No elenco de “Verão dark hope” convivem muitos dos produtores que têm feito da Príncipe uma entidade central na bem-sucedida propagação das ondas de invenção e renovação eletrónicas de batidas da diáspora africana. Os que seguem este tornado criativo conhecerão e saudarão a presença de gente como Nídia, DJ Lycox, DJ Firmeza ou DJ Nigga Fox.

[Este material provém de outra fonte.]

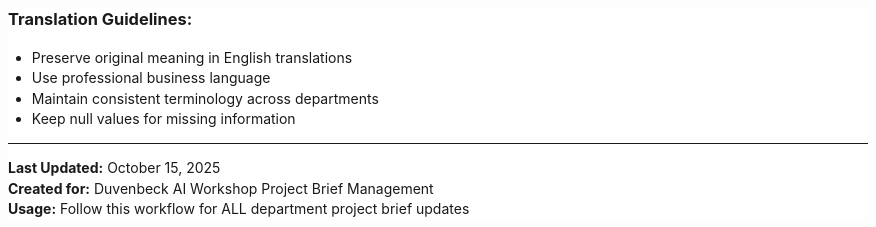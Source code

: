 ### Translation Guidelines:
- Preserve original meaning in English translations
- Use professional business language
- Maintain consistent terminology across departments
- Keep null values for missing information

---

**Last Updated:** October 15, 2025  
**Created for:** Duvenbeck AI Workshop Project Brief Management  
**Usage:** Follow this workflow for ALL department project brief updates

Talvez fruto do contexto global, pressente-se uma melancolia numa parte apreciável das faixas (algumas são composições recentes, outras saíram do arquivo). Melancolia que, numa perspetiva de copo-meio-cheio, pode ser encarada como luzes de esperança que pulsam entre cascatas de ritmos e melodias sintéticas em código morse. Há aqui dezenas de criadores numa singular sintonia de inspiração e maturidade, e com algumas incursões menos comuns entre o elenco da editora: Nuno Beats, com “Esse verão”, e Lilocox, com “Greatness”, abrem autoestradas house rumo ao pôr-do-sol e que salpicam todo o disco. Não faltam batidas em aceleração, de Mixbwé com “I miss Galopz” à exuberância de DJ Nervoso (“Conga”) e DJ Marfox (“Tshuma”), mas desta vez são exceções no alinhamento.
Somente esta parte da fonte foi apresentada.